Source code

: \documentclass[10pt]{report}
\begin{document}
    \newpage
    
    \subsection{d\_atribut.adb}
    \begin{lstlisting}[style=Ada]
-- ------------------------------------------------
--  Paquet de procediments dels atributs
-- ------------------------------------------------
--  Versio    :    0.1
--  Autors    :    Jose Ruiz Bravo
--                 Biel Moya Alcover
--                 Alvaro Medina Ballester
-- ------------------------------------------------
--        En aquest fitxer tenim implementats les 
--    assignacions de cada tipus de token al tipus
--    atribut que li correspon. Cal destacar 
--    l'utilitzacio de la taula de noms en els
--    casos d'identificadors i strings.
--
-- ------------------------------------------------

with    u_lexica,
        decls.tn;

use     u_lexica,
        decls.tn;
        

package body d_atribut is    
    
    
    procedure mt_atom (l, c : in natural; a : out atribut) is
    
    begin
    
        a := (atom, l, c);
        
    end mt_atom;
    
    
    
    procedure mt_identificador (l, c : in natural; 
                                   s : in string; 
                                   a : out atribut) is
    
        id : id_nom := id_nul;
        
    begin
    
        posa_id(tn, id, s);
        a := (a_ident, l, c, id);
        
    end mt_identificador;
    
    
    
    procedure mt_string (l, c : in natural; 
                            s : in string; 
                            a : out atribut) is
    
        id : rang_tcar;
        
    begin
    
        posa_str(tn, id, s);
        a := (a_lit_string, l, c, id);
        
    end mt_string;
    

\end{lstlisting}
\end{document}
- - - -
REQUIRED ACTION: Each line above needs to be written out again exactly.

SOLUTION:
Source code

: \documentclass[10pt]{report}
\begin{document}
    \newpage
    
    \subsection{d\_atribut.adb}
    \begin{lstlisting}[style=Ada]
-- ------------------------------------------------
--  Paquet de procediments dels atributs
-- ------------------------------------------------
--  Versio    :    0.1
--  Autors    :    Jose Ruiz Bravo
--                 Biel Moya Alcover
--                 Alvaro Medina Ballester
-- ------------------------------------------------
--        En aquest fitxer tenim implementats les 
--    assignacions de cada tipus de token al tipus
--    atribut que li correspon. Cal destacar 
--    l'utilitzacio de la taula de noms en els
--    casos d'identificadors i strings.
--
-- ------------------------------------------------

with    u_lexica,
        decls.tn;

use     u_lexica,
        decls.tn;
        

package body d_atribut is    
    
    
    procedure mt_atom (l, c : in natural; a : out atribut) is
    
    begin
    
        a := (atom, l, c);
        
    end mt_atom;
    
    
    
    procedure mt_identificador (l, c : in natural; 
                                   s : in string; 
                                   a : out atribut) is
    
        id : id_nom := id_nul;
        
    begin
    
        posa_id(tn, id, s);
        a := (a_ident, l, c, id);
        
    end mt_identificador;
    
    
    
    procedure mt_string (l, c : in natural; 
                            s : in string; 
                            a : out atribut) is
    
        id : rang_tcar;
        
    begin
    
        posa_str(tn, id, s);
        a := (a_lit_string, l, c, id);
        
    end mt_string;
    

\end{lstlisting}
\end{document}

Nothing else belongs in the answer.